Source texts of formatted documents
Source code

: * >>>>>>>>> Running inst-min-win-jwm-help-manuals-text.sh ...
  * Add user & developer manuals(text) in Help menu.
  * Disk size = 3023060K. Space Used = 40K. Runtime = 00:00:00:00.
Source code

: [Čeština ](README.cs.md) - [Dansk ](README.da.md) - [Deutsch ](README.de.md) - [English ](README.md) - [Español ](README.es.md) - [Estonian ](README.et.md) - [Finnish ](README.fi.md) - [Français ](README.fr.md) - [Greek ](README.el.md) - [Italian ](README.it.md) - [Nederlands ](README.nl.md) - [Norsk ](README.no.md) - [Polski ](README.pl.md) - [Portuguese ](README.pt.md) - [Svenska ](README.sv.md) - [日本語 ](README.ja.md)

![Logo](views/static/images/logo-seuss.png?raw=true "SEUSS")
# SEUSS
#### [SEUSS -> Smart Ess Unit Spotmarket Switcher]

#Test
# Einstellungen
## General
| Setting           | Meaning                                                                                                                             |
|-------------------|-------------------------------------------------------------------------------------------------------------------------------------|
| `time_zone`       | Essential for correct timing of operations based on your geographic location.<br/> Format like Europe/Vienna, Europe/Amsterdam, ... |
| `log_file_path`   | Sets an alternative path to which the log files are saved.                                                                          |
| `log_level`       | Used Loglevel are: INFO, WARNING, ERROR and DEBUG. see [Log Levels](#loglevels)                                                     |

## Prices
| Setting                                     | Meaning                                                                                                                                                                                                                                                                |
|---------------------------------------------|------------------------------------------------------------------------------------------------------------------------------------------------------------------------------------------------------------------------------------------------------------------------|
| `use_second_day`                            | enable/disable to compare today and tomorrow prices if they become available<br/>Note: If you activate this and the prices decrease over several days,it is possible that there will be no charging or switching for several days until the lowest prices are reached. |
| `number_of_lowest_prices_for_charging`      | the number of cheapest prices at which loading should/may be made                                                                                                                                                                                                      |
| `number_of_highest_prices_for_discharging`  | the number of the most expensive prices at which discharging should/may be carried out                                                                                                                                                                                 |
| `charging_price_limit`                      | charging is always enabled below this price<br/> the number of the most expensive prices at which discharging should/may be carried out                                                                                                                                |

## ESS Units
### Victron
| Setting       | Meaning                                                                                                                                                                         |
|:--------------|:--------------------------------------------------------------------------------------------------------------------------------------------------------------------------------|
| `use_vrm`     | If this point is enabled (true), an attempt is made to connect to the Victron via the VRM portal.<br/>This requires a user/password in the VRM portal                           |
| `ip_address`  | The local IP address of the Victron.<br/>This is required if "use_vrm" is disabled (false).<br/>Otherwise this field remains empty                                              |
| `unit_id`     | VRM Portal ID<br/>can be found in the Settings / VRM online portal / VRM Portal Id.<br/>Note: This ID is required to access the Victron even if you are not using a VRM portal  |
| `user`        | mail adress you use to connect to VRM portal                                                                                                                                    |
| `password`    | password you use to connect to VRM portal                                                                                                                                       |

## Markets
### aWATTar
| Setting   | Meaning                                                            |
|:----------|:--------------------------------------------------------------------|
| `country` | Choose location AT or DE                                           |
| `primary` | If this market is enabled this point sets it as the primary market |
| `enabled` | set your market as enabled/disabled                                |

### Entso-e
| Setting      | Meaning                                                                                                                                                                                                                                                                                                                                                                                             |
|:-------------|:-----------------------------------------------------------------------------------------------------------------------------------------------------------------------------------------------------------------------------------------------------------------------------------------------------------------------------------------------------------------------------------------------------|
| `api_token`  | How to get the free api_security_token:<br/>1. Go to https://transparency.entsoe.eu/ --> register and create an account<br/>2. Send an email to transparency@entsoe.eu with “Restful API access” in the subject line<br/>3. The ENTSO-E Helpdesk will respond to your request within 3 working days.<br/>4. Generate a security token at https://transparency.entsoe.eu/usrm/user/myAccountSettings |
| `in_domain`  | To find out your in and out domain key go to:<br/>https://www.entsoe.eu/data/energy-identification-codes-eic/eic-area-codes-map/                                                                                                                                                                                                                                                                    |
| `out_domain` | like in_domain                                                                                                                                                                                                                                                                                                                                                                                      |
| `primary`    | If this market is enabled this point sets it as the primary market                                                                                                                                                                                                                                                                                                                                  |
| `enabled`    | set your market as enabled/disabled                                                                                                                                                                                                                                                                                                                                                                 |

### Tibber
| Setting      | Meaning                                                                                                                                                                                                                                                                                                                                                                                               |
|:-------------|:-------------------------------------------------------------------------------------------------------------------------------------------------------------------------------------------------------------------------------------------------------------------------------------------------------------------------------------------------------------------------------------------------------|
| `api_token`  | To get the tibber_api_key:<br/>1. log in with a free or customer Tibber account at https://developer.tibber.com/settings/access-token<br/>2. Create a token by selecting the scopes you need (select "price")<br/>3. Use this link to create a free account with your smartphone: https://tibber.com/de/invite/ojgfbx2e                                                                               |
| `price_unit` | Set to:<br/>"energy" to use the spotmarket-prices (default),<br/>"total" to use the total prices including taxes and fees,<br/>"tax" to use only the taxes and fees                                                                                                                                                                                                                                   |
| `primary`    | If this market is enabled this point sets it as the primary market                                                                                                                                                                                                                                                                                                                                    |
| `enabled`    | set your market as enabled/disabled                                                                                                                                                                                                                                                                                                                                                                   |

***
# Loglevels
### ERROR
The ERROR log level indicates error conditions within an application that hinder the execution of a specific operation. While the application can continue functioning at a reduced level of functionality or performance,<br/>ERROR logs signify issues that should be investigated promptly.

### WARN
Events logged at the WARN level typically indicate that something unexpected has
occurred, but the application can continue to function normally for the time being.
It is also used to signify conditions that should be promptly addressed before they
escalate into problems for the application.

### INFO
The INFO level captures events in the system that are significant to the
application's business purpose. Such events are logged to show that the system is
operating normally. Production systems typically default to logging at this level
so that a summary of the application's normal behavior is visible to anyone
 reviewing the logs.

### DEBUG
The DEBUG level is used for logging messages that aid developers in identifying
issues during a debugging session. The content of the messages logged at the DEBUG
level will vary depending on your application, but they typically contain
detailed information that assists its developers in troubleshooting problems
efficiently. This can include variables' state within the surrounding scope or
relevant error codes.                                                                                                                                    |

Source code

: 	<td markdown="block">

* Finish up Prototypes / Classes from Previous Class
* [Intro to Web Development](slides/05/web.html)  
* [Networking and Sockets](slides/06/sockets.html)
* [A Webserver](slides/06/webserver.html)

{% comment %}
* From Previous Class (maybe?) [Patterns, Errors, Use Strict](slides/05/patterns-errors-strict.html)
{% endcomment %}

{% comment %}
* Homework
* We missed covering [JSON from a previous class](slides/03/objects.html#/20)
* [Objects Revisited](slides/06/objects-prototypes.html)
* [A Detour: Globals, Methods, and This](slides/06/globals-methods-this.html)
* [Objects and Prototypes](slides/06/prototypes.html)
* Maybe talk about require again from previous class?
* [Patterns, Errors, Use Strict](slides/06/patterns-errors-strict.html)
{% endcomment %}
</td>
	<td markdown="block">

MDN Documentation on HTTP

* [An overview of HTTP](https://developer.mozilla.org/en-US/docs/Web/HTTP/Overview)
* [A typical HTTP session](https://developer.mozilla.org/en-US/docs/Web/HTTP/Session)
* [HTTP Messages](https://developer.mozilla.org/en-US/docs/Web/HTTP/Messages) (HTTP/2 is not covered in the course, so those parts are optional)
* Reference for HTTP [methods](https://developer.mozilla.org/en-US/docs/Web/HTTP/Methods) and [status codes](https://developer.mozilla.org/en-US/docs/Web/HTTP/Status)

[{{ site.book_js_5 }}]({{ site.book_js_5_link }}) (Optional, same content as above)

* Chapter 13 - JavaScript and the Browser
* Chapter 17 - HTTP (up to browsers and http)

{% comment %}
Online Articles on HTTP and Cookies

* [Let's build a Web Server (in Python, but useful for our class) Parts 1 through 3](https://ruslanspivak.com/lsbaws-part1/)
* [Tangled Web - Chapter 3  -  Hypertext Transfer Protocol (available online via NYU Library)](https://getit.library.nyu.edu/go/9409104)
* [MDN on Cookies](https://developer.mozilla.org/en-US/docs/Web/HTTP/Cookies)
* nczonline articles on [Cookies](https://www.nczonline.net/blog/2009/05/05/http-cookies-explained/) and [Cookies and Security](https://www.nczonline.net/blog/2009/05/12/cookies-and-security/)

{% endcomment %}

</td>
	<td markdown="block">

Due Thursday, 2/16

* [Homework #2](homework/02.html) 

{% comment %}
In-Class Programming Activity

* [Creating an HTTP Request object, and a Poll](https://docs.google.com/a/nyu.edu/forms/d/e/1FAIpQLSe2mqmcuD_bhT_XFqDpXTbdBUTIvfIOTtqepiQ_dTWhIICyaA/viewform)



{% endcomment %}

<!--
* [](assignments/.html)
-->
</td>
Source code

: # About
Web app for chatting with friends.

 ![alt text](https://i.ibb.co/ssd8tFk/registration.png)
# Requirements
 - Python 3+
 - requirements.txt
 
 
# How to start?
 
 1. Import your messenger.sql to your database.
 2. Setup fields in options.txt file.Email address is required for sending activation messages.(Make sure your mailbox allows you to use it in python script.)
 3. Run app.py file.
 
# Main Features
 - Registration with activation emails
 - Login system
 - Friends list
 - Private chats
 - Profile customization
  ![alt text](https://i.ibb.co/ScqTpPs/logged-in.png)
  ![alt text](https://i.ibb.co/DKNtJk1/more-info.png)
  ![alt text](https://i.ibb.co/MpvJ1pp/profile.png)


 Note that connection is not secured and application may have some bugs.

TASK REQUIREMENTS -> Gather each line in these records that contains the string "developers".

RESULT FOR THIS TASK ->
The DEBUG level is used for logging messages that aid developers in identifying
detailed information that assists its developers in troubleshooting problems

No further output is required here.